Just because I am kind of obsessed with crafting... 

Sources: Craft (Int) - Pathfinder_OGC , Profession (Wis, Trained only) - Pathfinder_OGC , Medieval London Guilds , Alphabetical list

1. Alchemy
2. Architecture* 
3. Armour
4. Baking*
5. Baskets
6. Blacksmithing
7. Books
8. Bows
9. Brewing*
10. Calligraphy
11. Carpentry
12. Clockmaking
13. Cloth
14. Clothing
15. Cooking*
16. Dyes
17. Glass
18. Jewelery
19. Leather
20. Locks
21. Paintings
22. Pottery
23. Sculptures
24. Ships
25. Shoes
26. Sketches
27. Stonemasonry
28. Tanning*
29. Traps
30. Weapons

* Professions which I think make more sense as Crafts.


----------



## SnowleopardVK (Nov 11, 2011)

31. Disturbing Mental Images

(Courtesy of Order of the Stick)


----------



## Celebrim (Nov 11, 2011)

2. Architecture -> Knowledge (Architecture & Engineering)
4. Baking -> Craft (Cooking)
12. Clockmaking -> Craft (Machinist)
16. Dyes -> Craft (Alchemy)  Also manufacture of paints, soaps

If Blacksmithing doesn't become 'Smithing', then:

31. Whitesmith (tin, other soft metals)
32. Brownsmith (copper, bronze, brass)
33. Chandler (candles)

Optional decorative arts other than jewelry
34. Engraving 
35. Embossure
36. Enamel
37. Embrodiery
38. Perfumes (including incenses, etc.)

Complex objects are created by combining several crafts.  Specialists, say a loriner or a plowwright, could be created by a skill feat that applied a large bonus to a narrow skill or by creating a class feature for the Expert skill that allowed you to choose specialties (my preference).


----------



## SkredlitheOgre (Nov 12, 2011)

SnowleopardVK said:


> 31. Disturbing Mental Images
> 
> (Courtesy of Order of the Stick)




I wanted to give you XP for this, but apparently I can't.  Anyway...

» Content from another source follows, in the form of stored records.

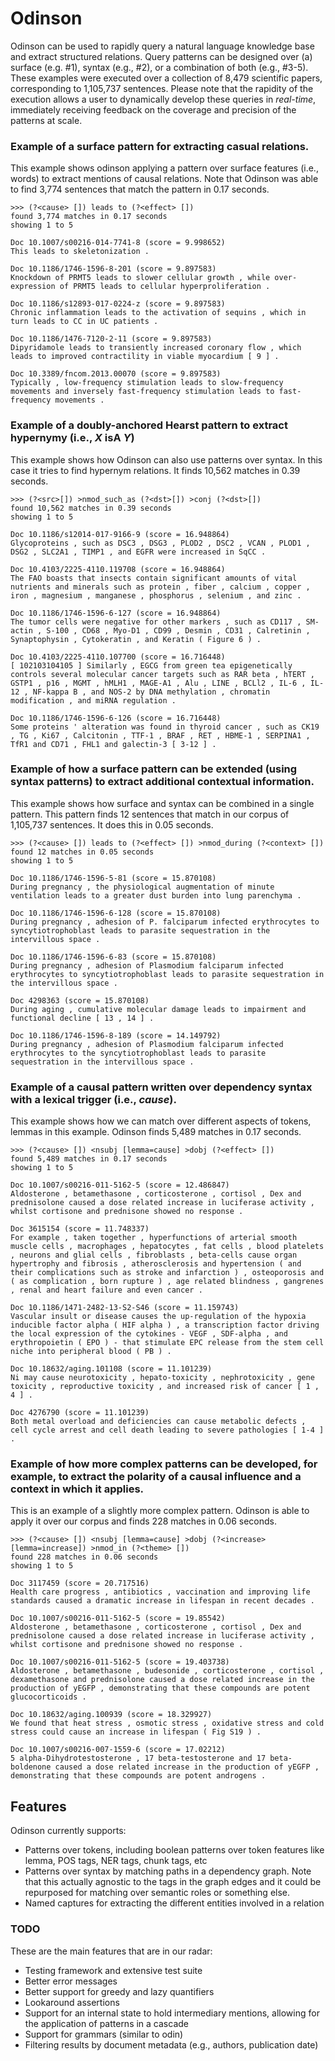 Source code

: # Odinson

Odinson can be used to rapidly query a natural language knowledge base and extract structured relations. Query patterns can be designed over (a) surface (e.g. #1), syntax (e.g., #2), or a combination of both (e.g., #3-5). These examples were executed over a collection of 8,479 scientific papers, corresponding to 1,105,737 sentences. Please note that the rapidity of the execution allows a user to dynamically develop these queries in _real-time_, immediately receiving feedback on the coverage and precision of the patterns at scale.





### Example of a surface pattern for extracting casual relations.

This example shows odinson applying a pattern over surface features (i.e., words) to extract mentions of causal relations. Note that Odinson was able to find 3,774 sentences that match the pattern in 0.17 seconds.

    >>> (?<cause> []) leads to (?<effect> [])
    found 3,774 matches in 0.17 seconds
    showing 1 to 5

    Doc 10.1007/s00216-014-7741-8 (score = 9.998652)
    This leads to skeletonization .

    Doc 10.1186/1746-1596-8-201 (score = 9.897583)
    Knockdown of PRMT5 leads to slower cellular growth , while over-expression of PRMT5 leads to cellular hyperproliferation .

    Doc 10.1186/s12893-017-0224-z (score = 9.897583)
    Chronic inflammation leads to the activation of sequins , which in turn leads to CC in UC patients .

    Doc 10.1186/1476-7120-2-11 (score = 9.897583)
    Dipyridamole leads to transiently increased coronary flow , which leads to improved contractility in viable myocardium [ 9 ] .

    Doc 10.3389/fncom.2013.00070 (score = 9.897583)
    Typically , low-frequency stimulation leads to slow-frequency movements and inversely fast-frequency stimulation leads to fast-frequency movements .





### Example of a doubly-anchored Hearst pattern to extract hypernymy (i.e., _X_ isA _Y_)

This example shows how Odinson can also use patterns over syntax. In this case it tries to find hypernym relations. It finds 10,562 matches in 0.39 seconds.

    >>> (?<src>[]) >nmod_such_as (?<dst>[]) >conj (?<dst>[])
    found 10,562 matches in 0.39 seconds
    showing 1 to 5

    Doc 10.1186/s12014-017-9166-9 (score = 16.948864)
    Glycoproteins , such as DSC3 , DSG3 , PLOD2 , DSC2 , VCAN , PLOD1 , DSG2 , SLC2A1 , TIMP1 , and EGFR were increased in SqCC .

    Doc 10.4103/2225-4110.119708 (score = 16.948864)
    The FAO boasts that insects contain significant amounts of vital nutrients and minerals such as protein , fiber , calcium , copper , iron , magnesium , manganese , phosphorus , selenium , and zinc .

    Doc 10.1186/1746-1596-6-127 (score = 16.948864)
    The tumor cells were negative for other markers , such as CD117 , SM-actin , S-100 , CD68 , Myo-D1 , CD99 , Desmin , CD31 , Calretinin , Synaptophysin , Cytokeratin , and Keratin ( Figure 6 ) .

    Doc 10.4103/2225-4110.107700 (score = 16.716448)
    [ 102103104105 ] Similarly , EGCG from green tea epigenetically controls several molecular cancer targets such as RAR beta , hTERT , GSTP1 , p16 , MGMT , hMLH1 , MAGE-A1 , Alu , LINE , BCLl2 , IL-6 , IL-12 , NF-kappa B , and NOS-2 by DNA methylation , chromatin modification , and miRNA regulation .

    Doc 10.1186/1746-1596-6-126 (score = 16.716448)
    Some proteins ' alteration was found in thyroid cancer , such as CK19 , TG , Ki67 , Calcitonin , TTF-1 , BRAF , RET , HBME-1 , SERPINA1 , TfR1 and CD71 , FHL1 and galectin-3 [ 3-12 ] .





### Example of how a surface pattern can be extended (using syntax patterns) to extract additional contextual information.

This example shows how surface and syntax can be combined in a single pattern. This pattern finds 12 sentences that match in our corpus of 1,105,737 sentences. It does this in 0.05 seconds.

    >>> (?<cause> []) leads to (?<effect> []) >nmod_during (?<context> [])
    found 12 matches in 0.05 seconds
    showing 1 to 5

    Doc 10.1186/1746-1596-5-81 (score = 15.870108)
    During pregnancy , the physiological augmentation of minute ventilation leads to a greater dust burden into lung parenchyma .

    Doc 10.1186/1746-1596-6-128 (score = 15.870108)
    During pregnancy , adhesion of P. falciparum infected erythrocytes to syncytiotrophoblast leads to parasite sequestration in the intervillous space .

    Doc 10.1186/1746-1596-6-83 (score = 15.870108)
    During pregnancy , adhesion of Plasmodium falciparum infected erythrocytes to syncytiotrophoblast leads to parasite sequestration in the intervillous space .

    Doc 4298363 (score = 15.870108)
    During aging , cumulative molecular damage leads to impairment and functional decline [ 13 , 14 ] .

    Doc 10.1186/1746-1596-8-189 (score = 14.149792)
    During pregnancy , adhesion of Plasmodium falciparum infected erythrocytes to the syncytiotrophoblast leads to parasite sequestration in the intervillous space .





### Example of a causal pattern written over dependency syntax with a lexical trigger (i.e., _cause_).

This example shows how we can match over different aspects of tokens, lemmas in this example. Odinson finds 5,489 matches in 0.17 seconds.

    >>> (?<cause> []) <nsubj [lemma=cause] >dobj (?<effect> [])
    found 5,489 matches in 0.17 seconds
    showing 1 to 5

    Doc 10.1007/s00216-011-5162-5 (score = 12.486847)
    Aldosterone , betamethasone , corticosterone , cortisol , Dex and prednisolone caused a dose related increase in luciferase activity , whilst cortisone and prednisone showed no response .

    Doc 3615154 (score = 11.748337)
    For example , taken together , hyperfunctions of arterial smooth muscle cells , macrophages , hepatocytes , fat cells , blood platelets , neurons and glial cells , fibroblasts , beta-cells cause organ hypertrophy and fibrosis , atherosclerosis and hypertension ( and their complications such as stroke and infarction ) , osteoporosis and ( as complication , born rupture ) , age related blindness , gangrenes , renal and heart failure and even cancer .

    Doc 10.1186/1471-2482-13-S2-S46 (score = 11.159743)
    Vascular insult or disease causes the up-regulation of the hypoxia inducible factor alpha ( HIF alpha ) , a transcription factor driving the local expression of the cytokines - VEGF , SDF-alpha , and erythropoietin ( EPO ) - that stimulate EPC release from the stem cell niche into peripheral blood ( PB ) .

    Doc 10.18632/aging.101108 (score = 11.101239)
    Ni may cause neurotoxicity , hepato-toxicity , nephrotoxicity , gene toxicity , reproductive toxicity , and increased risk of cancer [ 1 , 4 ] .

    Doc 4276790 (score = 11.101239)
    Both metal overload and deficiencies can cause metabolic defects , cell cycle arrest and cell death leading to severe pathologies [ 1-4 ] .





### Example of how more complex patterns can be developed, for example, to extract the polarity of a causal influence and a context in which it applies.

This is an example of a slightly more complex pattern. Odinson is able to apply it over our corpus and finds 228 matches in 0.06 seconds.

    >>> (?<cause> []) <nsubj [lemma=cause] >dobj (?<increase> [lemma=increase]) >nmod_in (?<theme> [])
    found 228 matches in 0.06 seconds
    showing 1 to 5

    Doc 3117459 (score = 20.717516)
    Health care progress , antibiotics , vaccination and improving life standards caused a dramatic increase in lifespan in recent decades .

    Doc 10.1007/s00216-011-5162-5 (score = 19.85542)
    Aldosterone , betamethasone , corticosterone , cortisol , Dex and prednisolone caused a dose related increase in luciferase activity , whilst cortisone and prednisone showed no response .

    Doc 10.1007/s00216-011-5162-5 (score = 19.403738)
    Aldosterone , betamethasone , budesonide , corticosterone , cortisol , dexamethasone and prednisolone caused a dose related increase in the production of yEGFP , demonstrating that these compounds are potent glucocorticoids .

    Doc 10.18632/aging.100939 (score = 18.329927)
    We found that heat stress , osmotic stress , oxidative stress and cold stress could cause an increase in lifespan ( Fig S19 ) .

    Doc 10.1007/s00216-007-1559-6 (score = 17.02212)
    5 alpha-Dihydrotestosterone , 17 beta-testosterone and 17 beta-boldenone caused a dose related increase in the production of yEGFP , demonstrating that these compounds are potent androgens .





## Features

Odinson currently supports:

- Patterns over tokens, including boolean patterns over token features like lemma, POS tags, NER tags, chunk tags, etc
- Patterns over syntax by matching paths in a dependency graph. Note that this actually agnostic to the tags in the graph edges and it could be repurposed for matching over semantic roles or something else.
- Named captures for extracting the different entities involved in a relation

### TODO

These are the main features that are in our radar:

- Testing framework and extensive test suite
- Better error messages
- Better support for greedy and lazy quantifiers
- Lookaround assertions
- Support for an internal state to hold intermediary mentions, allowing for the application of patterns in a cascade
- Support for grammars (similar to odin)
- Filtering results by document metadata (e.g., authors, publication date)
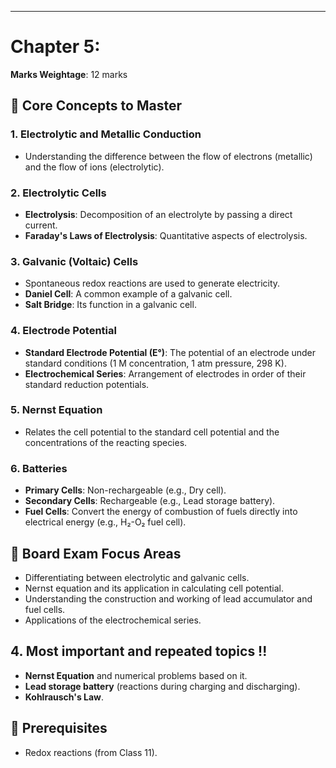 
---

# Chapter 5: 
**Marks Weightage**: 12 marks

## 🎯 Core Concepts to Master

### 1. Electrolytic and Metallic Conduction
- Understanding the difference between the flow of electrons (metallic) and the flow of ions (electrolytic).

### 2. Electrolytic Cells
- **Electrolysis**: Decomposition of an electrolyte by passing a direct current.
- **Faraday's Laws of Electrolysis**: Quantitative aspects of electrolysis.

### 3. Galvanic (Voltaic) Cells
- Spontaneous redox reactions are used to generate electricity.
- **Daniel Cell**: A common example of a galvanic cell.
- **Salt Bridge**: Its function in a galvanic cell.

### 4. Electrode Potential
- **Standard Electrode Potential (E°)**: The potential of an electrode under standard conditions (1 M concentration, 1 atm pressure, 298 K).
- **Electrochemical Series**: Arrangement of electrodes in order of their standard reduction potentials.

### 5. Nernst Equation
- Relates the cell potential to the standard cell potential and the concentrations of the reacting species.

### 6. Batteries
- **Primary Cells**: Non-rechargeable (e.g., Dry cell).
- **Secondary Cells**: Rechargeable (e.g., Lead storage battery).
- **Fuel Cells**: Convert the energy of combustion of fuels directly into electrical energy (e.g., H₂-O₂ fuel cell).

## 📝 Board Exam Focus Areas
- Differentiating between electrolytic and galvanic cells.
- Nernst equation and its application in calculating cell potential.
- Understanding the construction and working of lead accumulator and fuel cells.
- Applications of the electrochemical series.

## 4. Most important and repeated topics !!
- **Nernst Equation** and numerical problems based on it.
- **Lead storage battery** (reactions during charging and discharging).
- **Kohlrausch's Law**.

## 🔗 Prerequisites
- Redox reactions (from Class 11).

39.  Witches.  For Witch Craft.
40.  Codpieces.  For gnomes.  FITTED codpieces.
41.  Saddles and Bridles for Giraffes.  Also for gnomes.


----------



## The Shaman (Nov 12, 2011)

I think you may get some use out of this.

I want my next character to be a bottom knocker.


----------



## DnD_Dad (Nov 12, 2011)

You should check out the experts book by skirmisher games.  Pretty amazing stuff.


----------